■ **About this task**:
Beneath this line is the data. Output exactly the lines from the line with "- Shows ETA with traffic conditions" to the line with "#### 3. Emotional Support Companion", both ends included, and nothing more.

■ **Given records**:
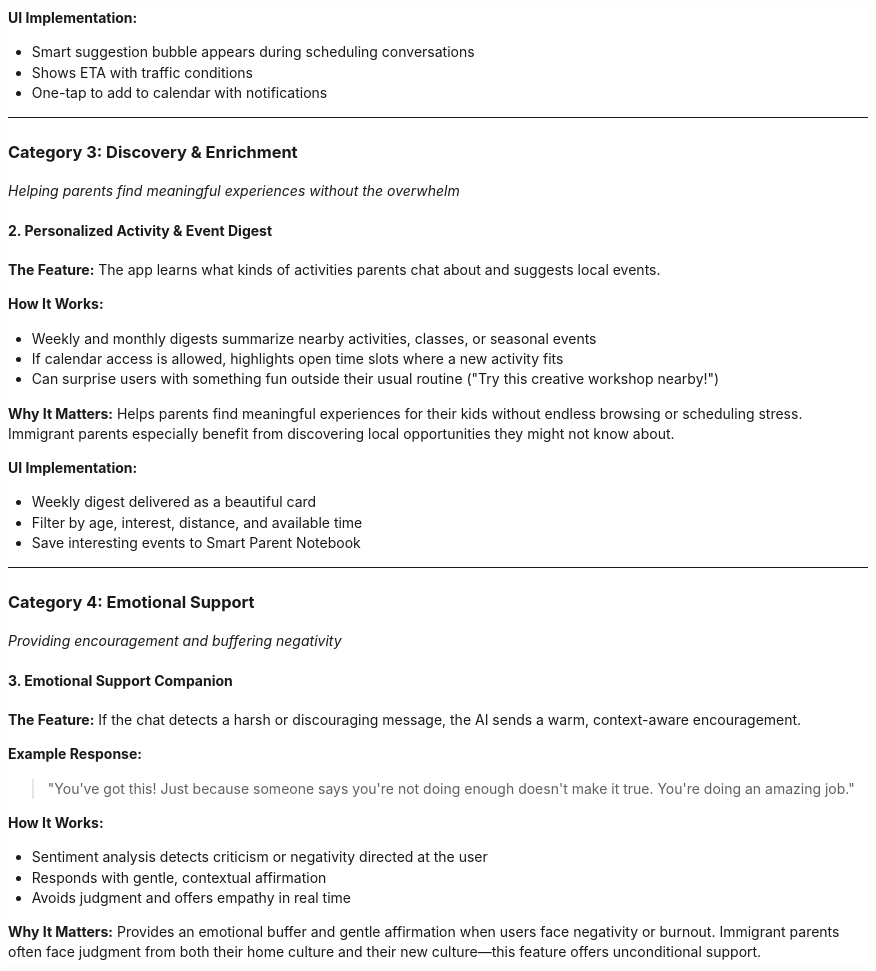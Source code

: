**UI Implementation:**
- Smart suggestion bubble appears during scheduling conversations
- Shows ETA with traffic conditions
- One-tap to add to calendar with notifications

---

### Category 3: Discovery & Enrichment

*Helping parents find meaningful experiences without the overwhelm*

#### 2. Personalized Activity & Event Digest

**The Feature:**
The app learns what kinds of activities parents chat about and suggests local events.

**How It Works:**
- Weekly and monthly digests summarize nearby activities, classes, or seasonal events
- If calendar access is allowed, highlights open time slots where a new activity fits
- Can surprise users with something fun outside their usual routine ("Try this creative workshop nearby!")

**Why It Matters:**
Helps parents find meaningful experiences for their kids without endless browsing or scheduling stress. Immigrant parents especially benefit from discovering local opportunities they might not know about.

**UI Implementation:**
- Weekly digest delivered as a beautiful card
- Filter by age, interest, distance, and available time
- Save interesting events to Smart Parent Notebook

---

### Category 4: Emotional Support

*Providing encouragement and buffering negativity*

#### 3. Emotional Support Companion

**The Feature:**
If the chat detects a harsh or discouraging message, the AI sends a warm, context-aware encouragement.

**Example Response:**
> "You've got this! Just because someone says you're not doing enough doesn't make it true. You're doing an amazing job."

**How It Works:**
- Sentiment analysis detects criticism or negativity directed at the user
- Responds with gentle, contextual affirmation
- Avoids judgment and offers empathy in real time

**Why It Matters:**
Provides an emotional buffer and gentle affirmation when users face negativity or burnout. Immigrant parents often face judgment from both their home culture and their new culture—this feature offers unconditional support.
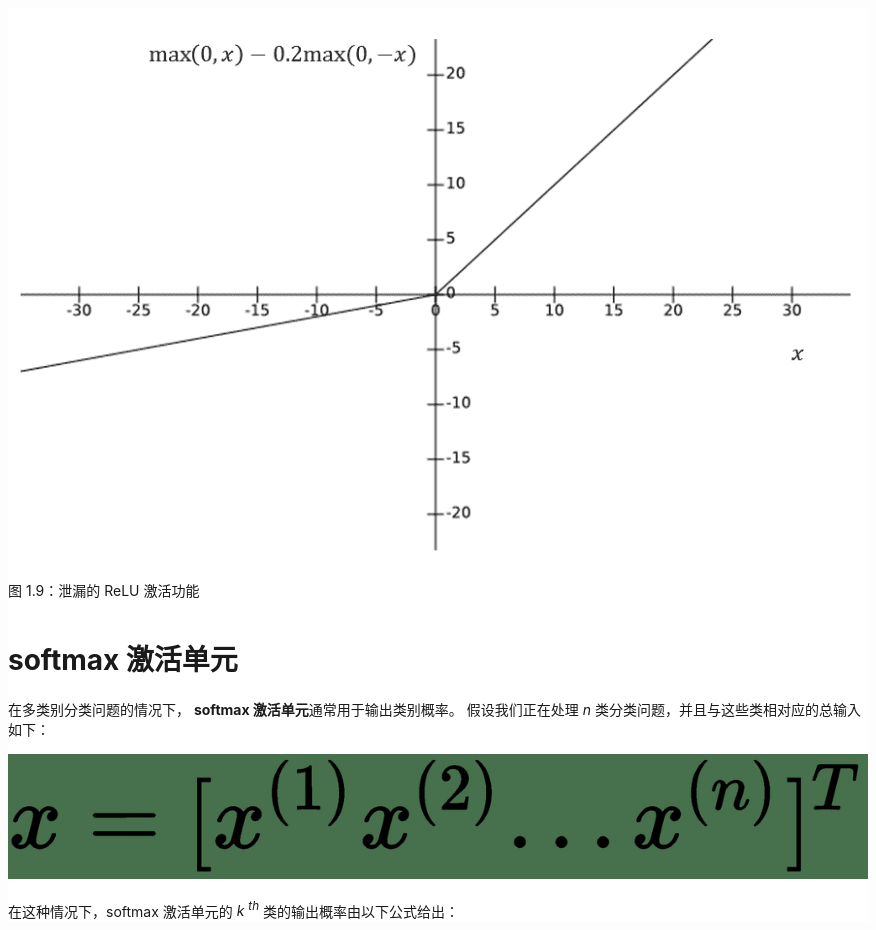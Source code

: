 ![](img/908a6fec-a34a-4e27-a0a4-27dd3b5d84cc.png)

图 1.9：泄漏的 ReLU 激活功能

# softmax 激活单元

在多类别分类问题的情况下， **softmax 激活单元**通常用于输出类别概率。 假设我们正在处理 *n* 类分类问题，并且与这些类相对应的总输入如下：

![](img/1e6529dc-c80f-4914-b540-4a7a23382feb.png)

在这种情况下，softmax 激活单元的 *k <sup>th</sup>* 类的输出概率由以下公式给出：
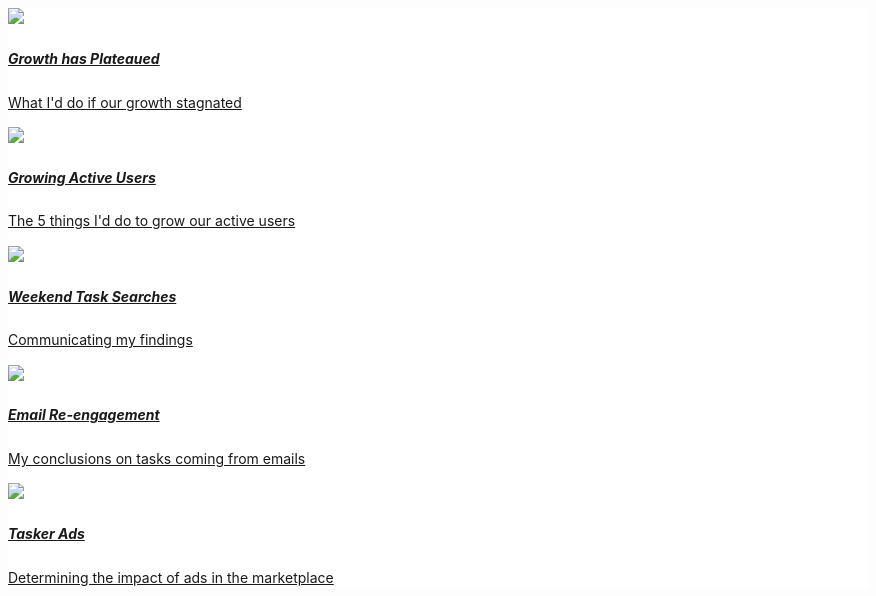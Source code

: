   <div class="col-sm-4">
  <a href="Airtasker-Challenge-Q3" class="project card text-dark">
      <img class="card-img-top" src="https://i.ibb.co/JQY3qb1/line-chart.png">
    <div class="card-body">
      <h5 class="card-title">Growth has Plateaued</h5>
      <p class="card-text">What I'd do if our growth stagnated</p>
    </div>
  </a>
  </div>

</div>

<div class="row">

<div class="col-sm-4">
<a href="Airtasker-Challenge-Q4" class="project card text-dark">
    <img class="card-img-top" src="https://i.ibb.co/bRrLS3H/multiple-users-silhouette.png">
  <div class="card-body">
    <h5 class="card-title">Growing Active Users</h5>
    <p class="card-text">The 5 things I'd do to grow our active users</p>
  </div>
</a>
</div>

<div class="col-sm-4">
<a href="Airtasker-Challenge-Q5" class="project card text-dark">
    <img class="card-img-top" src="https://i.ibb.co/dD9jXN7/calendar.png">
  <div class="card-body">
    <h5 class="card-title">Weekend Task Searches</h5>
    <p class="card-text">Communicating my findings</p>
  </div>
</a>
</div>

<div class="col-sm-4">
<a href="Airtasker-Challenge-Q6" class="project card text-dark">
    <img class="card-img-top" src="https://i.ibb.co/9hwvJGz/newsletter.png">
  <div class="card-body">
    <h5 class="card-title">Email Re-engagement</h5>
    <p class="card-text">My conclusions on tasks coming from emails</p>
  </div>
</a>
</div>

</div>

<div class="row">

<div class="col-sm-4">
<a href="Airtasker-Challenge-Q7" class="project card text-dark">
    <img class="card-img-top" src="https://i.ibb.co/5xxF6tz/banner.png">
  <div class="card-body">
    <h5 class="card-title">Tasker Ads</h5>
    <p class="card-text">Determining the impact of ads in the marketplace</p>
  </div>
</a>
</div>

■ **Response**:
- Shows ETA with traffic conditions
- One-tap to add to calendar with notifications

---

### Category 3: Discovery & Enrichment

*Helping parents find meaningful experiences without the overwhelm*

#### 2. Personalized Activity & Event Digest

**The Feature:**
The app learns what kinds of activities parents chat about and suggests local events.

**How It Works:**
- Weekly and monthly digests summarize nearby activities, classes, or seasonal events
- If calendar access is allowed, highlights open time slots where a new activity fits
- Can surprise users with something fun outside their usual routine ("Try this creative workshop nearby!")

**Why It Matters:**
Helps parents find meaningful experiences for their kids without endless browsing or scheduling stress. Immigrant parents especially benefit from discovering local opportunities they might not know about.

**UI Implementation:**
- Weekly digest delivered as a beautiful card
- Filter by age, interest, distance, and available time
- Save interesting events to Smart Parent Notebook

---

### Category 4: Emotional Support

*Providing encouragement and buffering negativity*

#### 3. Emotional Support Companion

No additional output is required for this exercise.